### EXERCISE:
Sift the listing for lines that hold the string "Даны" and pull them out.

::::

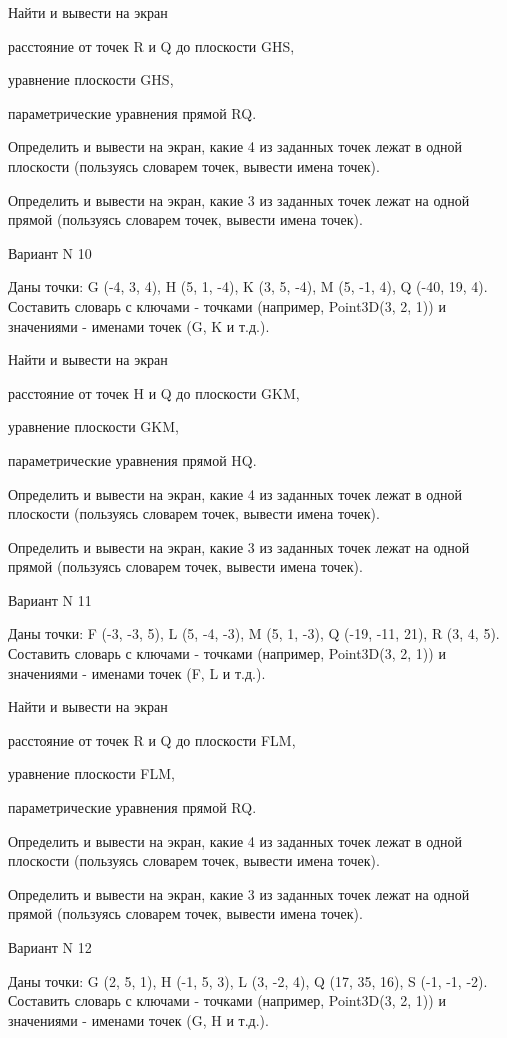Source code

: \documentclass[11pt]{report}
\begin{document}
Найти и вывести на экран


расстояние от точек R и Q до плоскости GHS,


уравнение плоскости GHS,


параметрические уравнения прямой RQ.


Определить и вывести на экран, какие 4 из заданных точек лежат в одной плоскости (пользуясь словарем точек, вывести имена точек).


Определить и вывести на экран, какие 3 из заданных точек лежат на одной прямой (пользуясь словарем точек, вывести имена точек).

\newpage
Вариант N 10

Даны точки: G (-4, 3, 4), H (5, 1, -4), K (3, 5, -4), M (5, -1, 4), Q (-40, 19, 4).
Составить словарь с ключами - точками (например, Point3D(3, 2, 1)) и значениями - именами точек (G, K и т.д.).


Найти и вывести на экран


расстояние от точек H и Q до плоскости GKM,


уравнение плоскости GKM,


параметрические уравнения прямой HQ.


Определить и вывести на экран, какие 4 из заданных точек лежат в одной плоскости (пользуясь словарем точек, вывести имена точек).


Определить и вывести на экран, какие 3 из заданных точек лежат на одной прямой (пользуясь словарем точек, вывести имена точек).

\newpage
Вариант N 11

Даны точки: F (-3, -3, 5), L (5, -4, -3), M (5, 1, -3), Q (-19, -11, 21), R (3, 4, 5).
Составить словарь с ключами - точками (например, Point3D(3, 2, 1)) и значениями - именами точек (F, L и т.д.).


Найти и вывести на экран


расстояние от точек R и Q до плоскости FLM,


уравнение плоскости FLM,


параметрические уравнения прямой RQ.


Определить и вывести на экран, какие 4 из заданных точек лежат в одной плоскости (пользуясь словарем точек, вывести имена точек).


Определить и вывести на экран, какие 3 из заданных точек лежат на одной прямой (пользуясь словарем точек, вывести имена точек).

\newpage
Вариант N 12

Даны точки: G (2, 5, 1), H (-1, 5, 3), L (3, -2, 4), Q (17, 35, 16), S (-1, -1, -2).
Составить словарь с ключами - точками (например, Point3D(3, 2, 1)) и значениями - именами точек (G, H и т.д.).
\end{document}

::::

### ANSWER TO THIS TASK:
Даны точки: G (-4, 3, 4), H (5, 1, -4), K (3, 5, -4), M (5, -1, 4), Q (-40, 19, 4).
Даны точки: F (-3, -3, 5), L (5, -4, -3), M (5, 1, -3), Q (-19, -11, 21), R (3, 4, 5).
Даны точки: G (2, 5, 1), H (-1, 5, 3), L (3, -2, 4), Q (17, 35, 16), S (-1, -1, -2).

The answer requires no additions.